Activity:
Give back an exact repetition of the material below, from its first line through the line that contains "The simplest possible", both included, minus the pictures.

Dataset extract:
===============

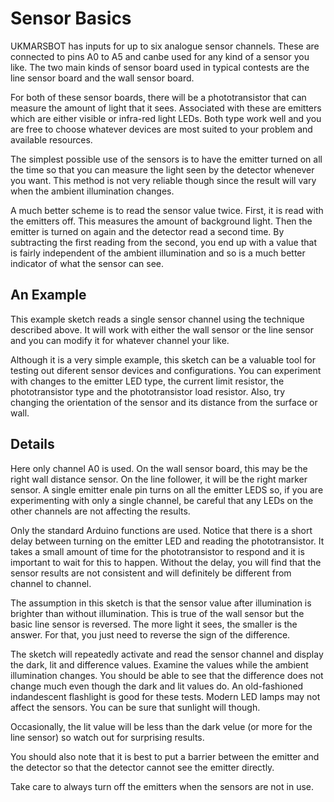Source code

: # Sensor Basics

UKMARSBOT has inputs for up to six analogue sensor channels. These are connected to pins A0 to A5 and canbe used for any kind of a sensor you like. The two main kinds of sensor board used in typical contests are the line sensor board and the wall sensor board.

For both of these sensor boards, there will be a phototransistor that can measure the amount of light that it sees. Associated with these are emitters which are either visible or infra-red light LEDs. Both type work well and you are free to choose whatever devices are most suited to your problem and available resources.

The simplest possible use of the sensors is to have the emitter turned on all the time so that you can measure the light seen by the detector whenever you want. This method is not very reliable though since the result will vary when the ambient illumination changes.

A much better scheme is to read the sensor value twice. First, it is read with the emitters off. This measures the amount of background light. Then the emitter is turned on again and the detector read a second time. By subtracting the first reading from the second, you end up with a value that is fairly independent of the ambient illumination and so is a much better indicator of what the sensor can see.

## An Example

This example sketch reads a single sensor channel using the technique described above. It will work with either the wall sensor or the line sensor and you can modify it for whatever channel your like.

Although it is a very simple example, this sketch can be a valuable tool for testing out diferent sensor devices and configurations. You can experiment with changes to the emitter LED type, the current limit resistor, the phototransistor type and the phototransistor load resistor. Also, try changing the orientation of the sensor and its distance from the surface or wall.

## Details

Here only channel A0 is used. On the wall sensor board, this may be the right wall distance sensor. On the line follower, it will be the right marker sensor. A single emitter enale pin turns on all the emitter LEDS so, if you are experimenting with only a single channel, be careful that any LEDs on the other channels are not affecting the results.

Only the standard Arduino functions are used. Notice that there is a short delay between turning on the emitter LED and reading the phototransistor. It takes a small amount of time for the phototransistor to respond and it is important to wait for this to happen. Without the delay, you will find that the sensor results are not consistent and will definitely be different from channel to channel.

The assumption in this sketch is that the sensor value after illumination is brighter than without illumination. This is true of the wall sensor but the basic line sensor is reversed. The more light it sees, the smaller is the answer. For that, you just need to reverse the sign of the difference.

The sketch will repeatedly activate and read the sensor channel and display the dark, lit and difference values. Examine the values while the ambient illumination changes. You should be able to see that the difference does not change much even though the dark and lit values do. An old-fashioned indandescent flashlight is good for these tests. Modern LED lamps may not affect the sensors. You can be sure that sunlight will though.

Occasionally, the lit value will be less than the dark velue (or more for the line sensor) so watch out for surprising results.

You should also note that it is best to put a barrier between the emitter and the detector so that the detector cannot see the emitter directly.

Take care to always turn off the emitters when the sensors are not in use.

===============

Solution for this problem:
Source code

: # Sensor Basics

UKMARSBOT has inputs for up to six analogue sensor channels. These are connected to pins A0 to A5 and canbe used for any kind of a sensor you like. The two main kinds of sensor board used in typical contests are the line sensor board and the wall sensor board.

For both of these sensor boards, there will be a phototransistor that can measure the amount of light that it sees. Associated with these are emitters which are either visible or infra-red light LEDs. Both type work well and you are free to choose whatever devices are most suited to your problem and available resources.

The simplest possible use of the sensors is to have the emitter turned on all the time so that you can measure the light seen by the detector whenever you want. This method is not very reliable though since the result will vary when the ambient illumination changes.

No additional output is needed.